Do I like the program? Well for me personally it's a help because it's helping grease the wheels a bit because my family is selling an entry level home because of a life event.
Otherwise it makes little sense.
You seem like a smart fellow
Just tell me which hill I should head for and I'm there!!!!
On Oct 28 06:57 PM The Geoffster wrote:
> Here's the rub. It won't work and will only make the day of reckoning
> worse. If the FED fails in its efforts to induce inflation, we will
> witness the mother of all collapses. Anyone with anything left, better
> head for the hills.
If this passes the way it's proposed, it will prop up the prices of higher priced homes and reduce the availability of lower priced homes--exactly the opposite of what the government says it wants to happen.
Case in point--if you buy a $150,000 house, the credit will be $7,290. If you buy a $700,000 house, the credit will be $7,290.
Sucks to be a landlord (read: homeowner) losing a good renter thanks to the $8K Cash-For-Foreclosures handout.
Good program for the builders and bank sellers, as these credits increase activity, sales, and prices on the sell side to a greater degree than they help on the buy side.
The smart money is staying on the side until the government programs run their course.
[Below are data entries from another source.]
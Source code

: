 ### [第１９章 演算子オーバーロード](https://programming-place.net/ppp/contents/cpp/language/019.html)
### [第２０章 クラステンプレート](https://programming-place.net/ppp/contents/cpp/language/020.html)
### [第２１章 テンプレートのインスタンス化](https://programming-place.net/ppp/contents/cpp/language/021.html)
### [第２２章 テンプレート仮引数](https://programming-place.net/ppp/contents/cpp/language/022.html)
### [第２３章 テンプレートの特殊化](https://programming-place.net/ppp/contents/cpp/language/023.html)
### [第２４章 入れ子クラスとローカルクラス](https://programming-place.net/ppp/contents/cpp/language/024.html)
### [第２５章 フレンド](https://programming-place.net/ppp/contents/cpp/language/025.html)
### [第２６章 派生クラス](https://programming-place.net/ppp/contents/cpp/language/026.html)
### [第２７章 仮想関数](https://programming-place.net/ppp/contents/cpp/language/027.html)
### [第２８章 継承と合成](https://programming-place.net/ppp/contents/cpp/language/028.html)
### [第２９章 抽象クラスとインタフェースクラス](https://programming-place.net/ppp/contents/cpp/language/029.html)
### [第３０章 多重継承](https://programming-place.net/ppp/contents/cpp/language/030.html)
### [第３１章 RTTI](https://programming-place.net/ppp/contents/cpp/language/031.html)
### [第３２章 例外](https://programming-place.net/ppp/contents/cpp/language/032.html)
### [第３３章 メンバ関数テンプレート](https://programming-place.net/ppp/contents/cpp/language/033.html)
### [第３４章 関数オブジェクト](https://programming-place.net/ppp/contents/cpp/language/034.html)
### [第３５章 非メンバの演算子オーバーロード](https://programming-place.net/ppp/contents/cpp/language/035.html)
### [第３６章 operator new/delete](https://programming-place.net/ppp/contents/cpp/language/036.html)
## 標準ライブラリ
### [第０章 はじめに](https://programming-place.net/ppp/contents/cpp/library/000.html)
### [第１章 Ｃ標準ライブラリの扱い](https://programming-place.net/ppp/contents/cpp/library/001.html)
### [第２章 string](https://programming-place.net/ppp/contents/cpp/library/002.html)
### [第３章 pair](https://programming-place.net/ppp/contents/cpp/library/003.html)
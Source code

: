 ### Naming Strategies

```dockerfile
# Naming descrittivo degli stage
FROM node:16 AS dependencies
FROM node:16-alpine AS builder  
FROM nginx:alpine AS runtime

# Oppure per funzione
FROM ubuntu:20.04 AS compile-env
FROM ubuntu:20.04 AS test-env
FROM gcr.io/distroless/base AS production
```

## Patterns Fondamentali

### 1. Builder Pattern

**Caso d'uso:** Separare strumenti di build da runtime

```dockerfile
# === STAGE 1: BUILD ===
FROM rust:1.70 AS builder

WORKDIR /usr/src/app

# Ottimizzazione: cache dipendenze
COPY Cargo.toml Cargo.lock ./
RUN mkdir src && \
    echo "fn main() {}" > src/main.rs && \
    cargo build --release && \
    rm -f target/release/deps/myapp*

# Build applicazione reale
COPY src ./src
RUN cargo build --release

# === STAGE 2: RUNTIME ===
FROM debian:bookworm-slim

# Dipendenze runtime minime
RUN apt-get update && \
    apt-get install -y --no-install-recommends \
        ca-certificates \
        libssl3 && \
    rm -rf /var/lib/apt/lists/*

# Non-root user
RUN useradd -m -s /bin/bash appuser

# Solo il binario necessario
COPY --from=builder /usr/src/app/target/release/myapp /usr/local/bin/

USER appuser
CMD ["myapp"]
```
We will see who outlasts whom.
On Oct 28 01:33 PM j-dub wrote:
> Nine wrongs don't make a right.
> Saying that ten wrongs is only fair, is upsurd.
>
> Don't overpay for a house using my money.
>
> We have a socialist society emerging from a captalistic one.
> The only way to bring back capitalism is let these programs fail.
>
> What happened to free markets?
> THIS IS NOT MY AMERICA
"Anyone who would trade an ounce of principle for a pound of popularity has made a terrible deal"..-- Ronald Reagan.